(DATA SHOWN)

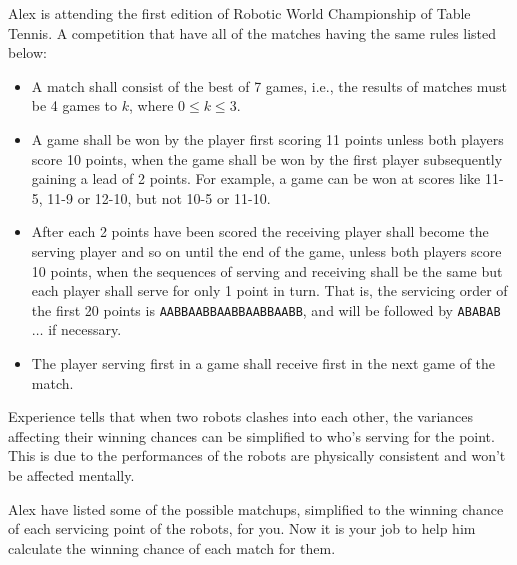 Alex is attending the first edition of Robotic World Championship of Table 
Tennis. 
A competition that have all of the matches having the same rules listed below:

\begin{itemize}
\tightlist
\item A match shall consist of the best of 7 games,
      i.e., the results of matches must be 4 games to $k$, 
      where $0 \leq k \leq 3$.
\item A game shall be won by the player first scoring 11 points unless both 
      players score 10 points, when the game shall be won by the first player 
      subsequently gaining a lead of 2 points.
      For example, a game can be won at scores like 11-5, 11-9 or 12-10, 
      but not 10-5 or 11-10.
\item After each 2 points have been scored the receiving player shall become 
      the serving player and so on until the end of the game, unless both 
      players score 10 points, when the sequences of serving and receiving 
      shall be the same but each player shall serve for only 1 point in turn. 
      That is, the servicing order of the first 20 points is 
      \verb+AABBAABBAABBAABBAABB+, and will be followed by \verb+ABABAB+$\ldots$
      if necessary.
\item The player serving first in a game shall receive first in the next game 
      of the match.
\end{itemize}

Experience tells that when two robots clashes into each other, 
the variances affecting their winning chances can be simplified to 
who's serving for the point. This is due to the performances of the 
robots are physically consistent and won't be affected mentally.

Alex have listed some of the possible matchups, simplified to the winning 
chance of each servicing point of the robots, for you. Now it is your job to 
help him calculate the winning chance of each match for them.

(End DATA SHOWN)

### [TASK TO COMPLETE]
Retype exactly the lines above, from the one with "subsequently gaining a" through the one with "the next game", inclusive.

### [REPLY TO THE EXERCISE]
      subsequently gaining a lead of 2 points.
      For example, a game can be won at scores like 11-5, 11-9 or 12-10, 
      but not 10-5 or 11-10.
\item After each 2 points have been scored the receiving player shall become 
      the serving player and so on until the end of the game, unless both 
      players score 10 points, when the sequences of serving and receiving 
      shall be the same but each player shall serve for only 1 point in turn. 
      That is, the servicing order of the first 20 points is 
      \verb+AABBAABBAABBAABBAABB+, and will be followed by \verb+ABABAB+$\ldots$
      if necessary.
\item The player serving first in a game shall receive first in the next game 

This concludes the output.